## Material provided
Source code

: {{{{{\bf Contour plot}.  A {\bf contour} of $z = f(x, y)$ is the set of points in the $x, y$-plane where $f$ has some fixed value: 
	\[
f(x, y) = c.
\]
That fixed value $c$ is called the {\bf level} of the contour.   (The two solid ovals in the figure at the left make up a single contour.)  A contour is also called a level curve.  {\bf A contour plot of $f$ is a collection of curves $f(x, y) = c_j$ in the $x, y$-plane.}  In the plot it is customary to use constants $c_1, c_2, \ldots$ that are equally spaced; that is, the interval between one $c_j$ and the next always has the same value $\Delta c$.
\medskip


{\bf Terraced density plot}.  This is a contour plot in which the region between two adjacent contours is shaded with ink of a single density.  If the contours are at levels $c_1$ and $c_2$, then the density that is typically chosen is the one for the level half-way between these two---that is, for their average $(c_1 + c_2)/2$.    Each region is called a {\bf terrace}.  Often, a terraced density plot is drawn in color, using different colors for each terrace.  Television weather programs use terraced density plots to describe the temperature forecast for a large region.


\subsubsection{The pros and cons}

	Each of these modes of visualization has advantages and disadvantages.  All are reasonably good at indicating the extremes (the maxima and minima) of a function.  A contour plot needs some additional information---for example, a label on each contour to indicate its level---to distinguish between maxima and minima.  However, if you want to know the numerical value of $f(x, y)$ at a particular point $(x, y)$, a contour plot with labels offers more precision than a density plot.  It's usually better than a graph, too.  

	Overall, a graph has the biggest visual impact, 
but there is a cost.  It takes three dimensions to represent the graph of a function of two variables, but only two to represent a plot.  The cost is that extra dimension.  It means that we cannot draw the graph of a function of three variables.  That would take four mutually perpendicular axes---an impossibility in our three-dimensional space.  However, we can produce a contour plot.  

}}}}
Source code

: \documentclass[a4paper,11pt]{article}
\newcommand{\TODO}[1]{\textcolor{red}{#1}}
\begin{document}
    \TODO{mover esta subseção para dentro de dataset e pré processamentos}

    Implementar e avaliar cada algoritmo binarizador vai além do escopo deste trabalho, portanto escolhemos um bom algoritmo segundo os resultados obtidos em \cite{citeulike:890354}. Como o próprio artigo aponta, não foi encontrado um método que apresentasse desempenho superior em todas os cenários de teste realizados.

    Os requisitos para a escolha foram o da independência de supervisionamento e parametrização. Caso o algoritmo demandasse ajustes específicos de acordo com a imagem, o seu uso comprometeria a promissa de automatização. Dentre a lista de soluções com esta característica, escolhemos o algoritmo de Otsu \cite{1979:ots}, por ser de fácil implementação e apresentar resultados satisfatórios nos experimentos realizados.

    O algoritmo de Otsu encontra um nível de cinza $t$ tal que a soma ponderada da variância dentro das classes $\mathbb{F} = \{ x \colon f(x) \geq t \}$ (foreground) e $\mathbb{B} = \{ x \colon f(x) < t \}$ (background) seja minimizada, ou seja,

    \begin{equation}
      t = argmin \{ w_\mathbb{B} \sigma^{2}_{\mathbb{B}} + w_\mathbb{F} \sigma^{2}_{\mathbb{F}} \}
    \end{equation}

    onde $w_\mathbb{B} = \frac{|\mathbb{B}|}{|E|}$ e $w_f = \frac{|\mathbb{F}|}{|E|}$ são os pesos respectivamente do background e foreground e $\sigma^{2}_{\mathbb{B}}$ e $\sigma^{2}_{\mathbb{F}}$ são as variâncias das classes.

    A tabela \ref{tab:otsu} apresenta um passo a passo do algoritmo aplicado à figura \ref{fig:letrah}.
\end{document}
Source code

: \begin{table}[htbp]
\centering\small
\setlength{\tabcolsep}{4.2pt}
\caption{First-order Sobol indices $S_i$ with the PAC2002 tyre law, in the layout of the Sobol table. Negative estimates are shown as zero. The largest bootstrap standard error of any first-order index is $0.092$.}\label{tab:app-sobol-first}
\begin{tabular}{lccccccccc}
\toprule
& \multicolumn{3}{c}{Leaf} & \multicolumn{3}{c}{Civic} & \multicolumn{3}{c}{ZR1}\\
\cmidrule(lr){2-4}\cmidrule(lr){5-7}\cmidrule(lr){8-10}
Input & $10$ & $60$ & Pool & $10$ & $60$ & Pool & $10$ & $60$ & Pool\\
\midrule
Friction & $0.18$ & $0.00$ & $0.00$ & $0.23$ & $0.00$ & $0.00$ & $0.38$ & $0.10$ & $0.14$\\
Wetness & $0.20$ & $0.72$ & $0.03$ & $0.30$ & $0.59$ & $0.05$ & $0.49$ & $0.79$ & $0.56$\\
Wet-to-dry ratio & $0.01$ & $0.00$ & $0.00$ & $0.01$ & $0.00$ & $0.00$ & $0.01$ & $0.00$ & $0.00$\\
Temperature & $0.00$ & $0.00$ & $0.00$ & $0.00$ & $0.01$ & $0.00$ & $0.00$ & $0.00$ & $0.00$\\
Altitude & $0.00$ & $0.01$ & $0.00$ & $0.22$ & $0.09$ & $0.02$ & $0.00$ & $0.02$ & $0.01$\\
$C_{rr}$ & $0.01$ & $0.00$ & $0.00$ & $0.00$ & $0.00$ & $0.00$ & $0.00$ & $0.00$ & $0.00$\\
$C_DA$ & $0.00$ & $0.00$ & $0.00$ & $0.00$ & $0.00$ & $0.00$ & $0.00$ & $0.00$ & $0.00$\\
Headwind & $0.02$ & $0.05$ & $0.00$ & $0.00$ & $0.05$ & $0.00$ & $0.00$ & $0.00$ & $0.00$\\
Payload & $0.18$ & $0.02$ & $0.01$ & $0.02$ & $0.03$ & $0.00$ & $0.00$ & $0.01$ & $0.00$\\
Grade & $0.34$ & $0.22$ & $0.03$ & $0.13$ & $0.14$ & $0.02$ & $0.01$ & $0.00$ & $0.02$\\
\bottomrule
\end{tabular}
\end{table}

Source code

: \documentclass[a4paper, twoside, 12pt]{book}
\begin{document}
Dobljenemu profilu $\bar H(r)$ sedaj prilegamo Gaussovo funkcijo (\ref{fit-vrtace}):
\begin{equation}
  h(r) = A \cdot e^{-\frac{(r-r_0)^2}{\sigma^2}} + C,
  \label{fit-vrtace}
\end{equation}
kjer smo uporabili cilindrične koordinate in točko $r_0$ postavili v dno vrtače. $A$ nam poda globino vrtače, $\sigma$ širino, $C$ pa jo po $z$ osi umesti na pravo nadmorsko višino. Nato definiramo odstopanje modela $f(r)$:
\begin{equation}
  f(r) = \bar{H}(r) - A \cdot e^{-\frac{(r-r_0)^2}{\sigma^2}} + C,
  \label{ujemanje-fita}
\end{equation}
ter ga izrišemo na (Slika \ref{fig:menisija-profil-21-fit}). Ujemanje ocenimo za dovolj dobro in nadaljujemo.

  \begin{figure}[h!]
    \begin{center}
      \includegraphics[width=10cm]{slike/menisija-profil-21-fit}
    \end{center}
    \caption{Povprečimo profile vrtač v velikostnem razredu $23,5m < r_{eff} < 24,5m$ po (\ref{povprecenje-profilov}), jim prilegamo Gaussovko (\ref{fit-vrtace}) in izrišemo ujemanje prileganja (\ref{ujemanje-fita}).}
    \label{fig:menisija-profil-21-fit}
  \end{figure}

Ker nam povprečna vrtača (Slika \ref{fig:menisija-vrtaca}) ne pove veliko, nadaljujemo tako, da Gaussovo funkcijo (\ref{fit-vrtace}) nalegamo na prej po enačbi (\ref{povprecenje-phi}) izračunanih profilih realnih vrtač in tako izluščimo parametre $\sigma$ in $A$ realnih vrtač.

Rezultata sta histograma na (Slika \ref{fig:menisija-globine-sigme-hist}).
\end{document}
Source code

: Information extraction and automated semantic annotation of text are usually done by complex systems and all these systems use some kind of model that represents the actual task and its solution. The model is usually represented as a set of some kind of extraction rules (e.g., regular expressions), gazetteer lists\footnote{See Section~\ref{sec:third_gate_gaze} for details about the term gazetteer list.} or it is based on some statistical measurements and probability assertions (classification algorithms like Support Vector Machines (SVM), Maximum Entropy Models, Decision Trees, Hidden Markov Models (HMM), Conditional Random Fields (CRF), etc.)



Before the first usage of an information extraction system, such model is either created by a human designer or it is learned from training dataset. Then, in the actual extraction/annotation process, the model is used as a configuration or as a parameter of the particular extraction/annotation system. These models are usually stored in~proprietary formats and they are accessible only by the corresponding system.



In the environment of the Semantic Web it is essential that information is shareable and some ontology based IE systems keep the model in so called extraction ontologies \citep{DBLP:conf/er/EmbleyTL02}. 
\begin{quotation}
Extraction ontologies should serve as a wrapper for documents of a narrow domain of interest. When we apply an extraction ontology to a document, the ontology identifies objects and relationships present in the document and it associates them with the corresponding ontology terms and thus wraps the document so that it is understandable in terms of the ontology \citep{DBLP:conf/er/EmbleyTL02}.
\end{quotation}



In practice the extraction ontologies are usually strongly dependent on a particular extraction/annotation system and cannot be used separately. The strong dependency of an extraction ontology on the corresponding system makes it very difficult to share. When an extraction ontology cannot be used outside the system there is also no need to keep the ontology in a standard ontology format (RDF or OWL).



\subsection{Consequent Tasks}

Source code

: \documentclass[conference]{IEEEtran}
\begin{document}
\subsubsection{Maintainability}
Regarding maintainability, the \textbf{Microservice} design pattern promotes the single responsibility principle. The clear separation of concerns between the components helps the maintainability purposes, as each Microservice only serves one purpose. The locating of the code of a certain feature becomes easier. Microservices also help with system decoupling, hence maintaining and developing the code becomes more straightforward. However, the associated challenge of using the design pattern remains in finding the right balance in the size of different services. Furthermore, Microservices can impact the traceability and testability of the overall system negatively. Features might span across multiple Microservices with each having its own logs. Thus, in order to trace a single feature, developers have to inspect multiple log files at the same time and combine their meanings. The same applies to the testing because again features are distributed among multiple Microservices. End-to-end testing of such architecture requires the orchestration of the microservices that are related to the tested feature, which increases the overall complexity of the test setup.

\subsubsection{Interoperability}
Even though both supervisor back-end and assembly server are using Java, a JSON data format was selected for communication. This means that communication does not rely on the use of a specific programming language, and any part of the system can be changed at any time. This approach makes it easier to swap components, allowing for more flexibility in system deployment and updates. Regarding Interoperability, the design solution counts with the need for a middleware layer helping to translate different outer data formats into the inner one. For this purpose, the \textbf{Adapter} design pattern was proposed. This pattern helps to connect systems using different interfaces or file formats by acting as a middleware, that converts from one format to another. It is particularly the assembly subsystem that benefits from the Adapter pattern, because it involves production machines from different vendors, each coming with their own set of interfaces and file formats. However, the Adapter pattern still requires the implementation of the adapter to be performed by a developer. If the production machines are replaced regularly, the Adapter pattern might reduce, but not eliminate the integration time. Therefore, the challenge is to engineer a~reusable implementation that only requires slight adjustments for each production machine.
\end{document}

## Try it
Restate word for word only the lines above from the line containing "Wetness & $0.20$" to the line containing "Temperature & $0.00$", both of them included.

## Exercise result
Wetness & $0.20$ & $0.72$ & $0.03$ & $0.30$ & $0.59$ & $0.05$ & $0.49$ & $0.79$ & $0.56$\\
Wet-to-dry ratio & $0.01$ & $0.00$ & $0.00$ & $0.01$ & $0.00$ & $0.00$ & $0.01$ & $0.00$ & $0.00$\\
Temperature & $0.00$ & $0.00$ & $0.00$ & $0.00$ & $0.01$ & $0.00$ & $0.00$ & $0.00$ & $0.00$\\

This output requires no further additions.